━━ Data records

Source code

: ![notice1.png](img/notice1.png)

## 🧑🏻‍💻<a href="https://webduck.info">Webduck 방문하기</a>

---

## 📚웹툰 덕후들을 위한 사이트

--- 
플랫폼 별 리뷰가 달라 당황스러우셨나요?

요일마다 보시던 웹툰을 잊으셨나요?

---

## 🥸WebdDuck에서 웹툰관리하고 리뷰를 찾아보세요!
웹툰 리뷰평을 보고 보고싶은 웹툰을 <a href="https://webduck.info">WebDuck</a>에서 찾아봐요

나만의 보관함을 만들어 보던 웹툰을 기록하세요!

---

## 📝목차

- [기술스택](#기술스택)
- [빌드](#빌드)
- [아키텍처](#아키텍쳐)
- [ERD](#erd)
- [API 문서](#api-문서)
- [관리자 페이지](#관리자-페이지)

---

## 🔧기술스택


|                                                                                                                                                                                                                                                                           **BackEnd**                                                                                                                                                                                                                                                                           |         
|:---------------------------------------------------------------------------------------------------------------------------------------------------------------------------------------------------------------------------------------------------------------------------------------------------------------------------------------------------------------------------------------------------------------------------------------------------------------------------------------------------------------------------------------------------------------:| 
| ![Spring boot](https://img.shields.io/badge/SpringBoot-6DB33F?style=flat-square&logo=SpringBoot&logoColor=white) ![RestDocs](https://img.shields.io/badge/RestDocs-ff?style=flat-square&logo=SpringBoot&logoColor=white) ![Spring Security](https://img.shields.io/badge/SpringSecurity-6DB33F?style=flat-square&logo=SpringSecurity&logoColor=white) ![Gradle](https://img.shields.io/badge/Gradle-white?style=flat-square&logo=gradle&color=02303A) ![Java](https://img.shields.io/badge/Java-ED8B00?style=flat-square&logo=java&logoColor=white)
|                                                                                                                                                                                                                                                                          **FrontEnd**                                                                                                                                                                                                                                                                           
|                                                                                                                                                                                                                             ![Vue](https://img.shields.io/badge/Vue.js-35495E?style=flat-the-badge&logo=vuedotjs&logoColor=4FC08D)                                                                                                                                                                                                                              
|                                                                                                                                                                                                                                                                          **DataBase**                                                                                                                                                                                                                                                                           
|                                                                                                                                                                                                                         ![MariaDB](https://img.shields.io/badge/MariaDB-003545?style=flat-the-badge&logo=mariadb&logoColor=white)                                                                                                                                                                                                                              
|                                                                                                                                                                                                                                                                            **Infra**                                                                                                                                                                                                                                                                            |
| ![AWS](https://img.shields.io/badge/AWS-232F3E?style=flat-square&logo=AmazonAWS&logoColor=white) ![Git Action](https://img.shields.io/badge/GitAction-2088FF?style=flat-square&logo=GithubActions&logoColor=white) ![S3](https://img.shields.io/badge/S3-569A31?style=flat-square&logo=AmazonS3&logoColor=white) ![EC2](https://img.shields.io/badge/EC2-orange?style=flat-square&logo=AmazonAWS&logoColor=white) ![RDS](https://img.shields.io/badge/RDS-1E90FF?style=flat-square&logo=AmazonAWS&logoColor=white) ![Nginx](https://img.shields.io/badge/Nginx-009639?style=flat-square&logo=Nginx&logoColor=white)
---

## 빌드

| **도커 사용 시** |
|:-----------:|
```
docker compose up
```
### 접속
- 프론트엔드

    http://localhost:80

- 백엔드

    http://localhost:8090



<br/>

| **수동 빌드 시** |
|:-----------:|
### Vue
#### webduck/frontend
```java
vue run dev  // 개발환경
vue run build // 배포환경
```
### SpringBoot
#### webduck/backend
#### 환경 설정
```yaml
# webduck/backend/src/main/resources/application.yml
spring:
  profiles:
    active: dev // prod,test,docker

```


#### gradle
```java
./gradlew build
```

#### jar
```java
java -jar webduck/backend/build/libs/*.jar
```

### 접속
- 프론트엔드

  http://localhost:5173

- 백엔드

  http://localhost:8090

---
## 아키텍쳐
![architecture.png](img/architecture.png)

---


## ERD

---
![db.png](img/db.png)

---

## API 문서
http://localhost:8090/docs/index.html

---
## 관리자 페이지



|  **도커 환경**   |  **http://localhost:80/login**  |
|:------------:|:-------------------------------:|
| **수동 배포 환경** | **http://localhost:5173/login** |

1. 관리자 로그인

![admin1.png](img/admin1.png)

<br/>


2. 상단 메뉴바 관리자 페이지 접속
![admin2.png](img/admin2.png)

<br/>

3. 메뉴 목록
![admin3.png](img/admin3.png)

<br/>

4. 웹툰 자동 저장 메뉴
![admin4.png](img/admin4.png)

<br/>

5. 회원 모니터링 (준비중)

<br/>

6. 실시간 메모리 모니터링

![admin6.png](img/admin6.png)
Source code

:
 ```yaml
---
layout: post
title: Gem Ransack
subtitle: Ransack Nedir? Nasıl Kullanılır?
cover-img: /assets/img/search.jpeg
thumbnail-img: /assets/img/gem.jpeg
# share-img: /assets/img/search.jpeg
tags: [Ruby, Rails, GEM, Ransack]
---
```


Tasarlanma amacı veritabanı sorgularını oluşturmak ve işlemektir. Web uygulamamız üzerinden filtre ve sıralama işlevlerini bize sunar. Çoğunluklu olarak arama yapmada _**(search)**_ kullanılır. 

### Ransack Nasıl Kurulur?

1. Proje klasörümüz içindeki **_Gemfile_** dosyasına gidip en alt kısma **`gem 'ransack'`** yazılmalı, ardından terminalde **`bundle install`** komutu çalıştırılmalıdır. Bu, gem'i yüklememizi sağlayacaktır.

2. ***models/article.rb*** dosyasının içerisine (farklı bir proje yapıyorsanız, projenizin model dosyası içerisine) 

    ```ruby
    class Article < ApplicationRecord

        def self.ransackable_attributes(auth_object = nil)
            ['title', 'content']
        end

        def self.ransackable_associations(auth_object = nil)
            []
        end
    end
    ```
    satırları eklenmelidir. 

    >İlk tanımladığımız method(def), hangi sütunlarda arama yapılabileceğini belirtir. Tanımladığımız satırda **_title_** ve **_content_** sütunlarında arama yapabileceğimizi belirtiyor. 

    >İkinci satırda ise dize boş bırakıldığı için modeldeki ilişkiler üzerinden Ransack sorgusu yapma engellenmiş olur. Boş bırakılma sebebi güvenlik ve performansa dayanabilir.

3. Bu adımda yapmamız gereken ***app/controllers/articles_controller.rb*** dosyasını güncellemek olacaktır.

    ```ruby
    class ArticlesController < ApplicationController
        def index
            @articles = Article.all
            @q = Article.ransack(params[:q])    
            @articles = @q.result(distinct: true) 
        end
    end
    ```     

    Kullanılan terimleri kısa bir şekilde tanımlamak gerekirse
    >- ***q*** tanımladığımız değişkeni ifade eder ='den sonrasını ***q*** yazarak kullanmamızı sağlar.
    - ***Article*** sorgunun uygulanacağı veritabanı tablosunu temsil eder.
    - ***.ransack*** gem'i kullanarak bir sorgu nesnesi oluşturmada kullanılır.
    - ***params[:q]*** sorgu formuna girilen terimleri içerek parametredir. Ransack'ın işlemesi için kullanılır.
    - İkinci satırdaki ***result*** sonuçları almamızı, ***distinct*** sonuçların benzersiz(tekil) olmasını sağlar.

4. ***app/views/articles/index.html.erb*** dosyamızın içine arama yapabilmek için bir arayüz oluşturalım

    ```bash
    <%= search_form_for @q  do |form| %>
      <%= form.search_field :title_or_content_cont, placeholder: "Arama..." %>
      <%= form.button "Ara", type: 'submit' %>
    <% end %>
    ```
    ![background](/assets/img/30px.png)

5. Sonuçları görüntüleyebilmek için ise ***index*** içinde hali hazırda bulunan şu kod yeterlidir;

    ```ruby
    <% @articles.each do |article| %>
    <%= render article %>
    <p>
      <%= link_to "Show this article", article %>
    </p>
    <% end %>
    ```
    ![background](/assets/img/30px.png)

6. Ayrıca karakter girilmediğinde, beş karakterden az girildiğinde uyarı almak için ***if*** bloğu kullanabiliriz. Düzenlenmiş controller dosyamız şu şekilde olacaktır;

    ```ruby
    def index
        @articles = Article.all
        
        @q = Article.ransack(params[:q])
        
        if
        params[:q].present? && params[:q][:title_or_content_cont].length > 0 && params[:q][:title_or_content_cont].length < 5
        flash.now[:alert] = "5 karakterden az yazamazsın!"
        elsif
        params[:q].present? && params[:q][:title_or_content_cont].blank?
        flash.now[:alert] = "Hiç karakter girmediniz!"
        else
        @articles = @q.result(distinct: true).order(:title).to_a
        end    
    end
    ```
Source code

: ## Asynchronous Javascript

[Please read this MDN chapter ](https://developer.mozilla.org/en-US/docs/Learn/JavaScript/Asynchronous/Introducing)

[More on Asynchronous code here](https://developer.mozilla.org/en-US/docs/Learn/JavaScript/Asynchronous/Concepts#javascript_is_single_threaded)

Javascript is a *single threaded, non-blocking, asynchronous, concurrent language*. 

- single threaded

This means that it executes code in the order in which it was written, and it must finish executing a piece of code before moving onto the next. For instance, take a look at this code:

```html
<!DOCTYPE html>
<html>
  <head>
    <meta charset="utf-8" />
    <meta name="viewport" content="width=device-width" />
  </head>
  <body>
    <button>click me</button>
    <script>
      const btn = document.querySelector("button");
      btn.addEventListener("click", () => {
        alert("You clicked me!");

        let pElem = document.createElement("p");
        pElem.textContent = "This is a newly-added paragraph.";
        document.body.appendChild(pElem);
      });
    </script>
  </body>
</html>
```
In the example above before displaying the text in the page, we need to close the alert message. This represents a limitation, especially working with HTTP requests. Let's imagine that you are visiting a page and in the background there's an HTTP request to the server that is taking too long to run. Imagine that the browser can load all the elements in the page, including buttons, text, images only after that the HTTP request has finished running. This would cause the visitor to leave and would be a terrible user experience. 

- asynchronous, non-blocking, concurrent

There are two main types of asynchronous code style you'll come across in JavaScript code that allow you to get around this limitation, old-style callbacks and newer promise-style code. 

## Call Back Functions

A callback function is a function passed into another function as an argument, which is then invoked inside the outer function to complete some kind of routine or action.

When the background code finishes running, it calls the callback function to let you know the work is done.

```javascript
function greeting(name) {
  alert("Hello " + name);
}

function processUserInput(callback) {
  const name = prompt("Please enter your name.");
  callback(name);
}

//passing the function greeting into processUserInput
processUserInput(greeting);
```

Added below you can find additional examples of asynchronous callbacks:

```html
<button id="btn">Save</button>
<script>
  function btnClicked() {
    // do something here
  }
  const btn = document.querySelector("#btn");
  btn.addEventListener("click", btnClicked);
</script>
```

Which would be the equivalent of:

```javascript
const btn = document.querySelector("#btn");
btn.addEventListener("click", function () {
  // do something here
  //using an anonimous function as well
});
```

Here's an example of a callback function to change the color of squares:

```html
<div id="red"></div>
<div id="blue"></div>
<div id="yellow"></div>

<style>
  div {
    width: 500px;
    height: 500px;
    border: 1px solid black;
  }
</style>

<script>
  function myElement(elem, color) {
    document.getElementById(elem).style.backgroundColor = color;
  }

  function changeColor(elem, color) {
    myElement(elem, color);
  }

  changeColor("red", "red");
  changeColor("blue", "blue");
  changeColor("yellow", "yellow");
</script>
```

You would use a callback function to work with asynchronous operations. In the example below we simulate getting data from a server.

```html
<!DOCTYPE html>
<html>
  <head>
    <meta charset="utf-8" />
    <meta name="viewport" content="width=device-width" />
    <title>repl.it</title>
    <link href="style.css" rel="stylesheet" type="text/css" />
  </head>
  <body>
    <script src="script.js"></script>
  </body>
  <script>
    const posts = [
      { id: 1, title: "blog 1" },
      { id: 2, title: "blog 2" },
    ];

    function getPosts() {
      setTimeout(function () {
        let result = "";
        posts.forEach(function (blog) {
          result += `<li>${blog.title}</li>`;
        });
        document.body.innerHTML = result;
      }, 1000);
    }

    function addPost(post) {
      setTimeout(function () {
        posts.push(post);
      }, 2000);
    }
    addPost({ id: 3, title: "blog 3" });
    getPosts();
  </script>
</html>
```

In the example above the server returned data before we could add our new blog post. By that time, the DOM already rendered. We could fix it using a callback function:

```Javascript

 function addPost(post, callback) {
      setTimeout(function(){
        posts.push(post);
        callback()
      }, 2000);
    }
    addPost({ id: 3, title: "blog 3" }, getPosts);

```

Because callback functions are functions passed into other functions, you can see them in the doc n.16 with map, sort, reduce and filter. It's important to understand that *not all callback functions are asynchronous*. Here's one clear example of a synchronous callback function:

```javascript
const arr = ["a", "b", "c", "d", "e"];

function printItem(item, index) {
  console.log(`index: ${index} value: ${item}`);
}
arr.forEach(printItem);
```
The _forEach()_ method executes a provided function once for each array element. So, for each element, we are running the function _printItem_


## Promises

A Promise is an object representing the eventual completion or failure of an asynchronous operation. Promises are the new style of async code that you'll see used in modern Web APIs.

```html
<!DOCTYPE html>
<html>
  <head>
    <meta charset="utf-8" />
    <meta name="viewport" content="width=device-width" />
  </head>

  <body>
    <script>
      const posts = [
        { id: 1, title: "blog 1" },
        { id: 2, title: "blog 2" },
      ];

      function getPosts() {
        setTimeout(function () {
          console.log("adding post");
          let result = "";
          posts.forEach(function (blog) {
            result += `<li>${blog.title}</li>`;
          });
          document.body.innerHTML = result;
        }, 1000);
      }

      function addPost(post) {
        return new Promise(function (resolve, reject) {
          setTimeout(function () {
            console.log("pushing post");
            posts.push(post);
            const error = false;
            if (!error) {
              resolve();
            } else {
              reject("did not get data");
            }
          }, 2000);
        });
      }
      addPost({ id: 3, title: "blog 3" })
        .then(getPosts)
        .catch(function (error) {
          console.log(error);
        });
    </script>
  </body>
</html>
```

━━━━

• Assignment
Within the records, filter for lines that contain the word "querySelector" and show each one.

• Result for this exercise
      const btn = document.querySelector("button");
  const btn = document.querySelector("#btn");
const btn = document.querySelector("#btn");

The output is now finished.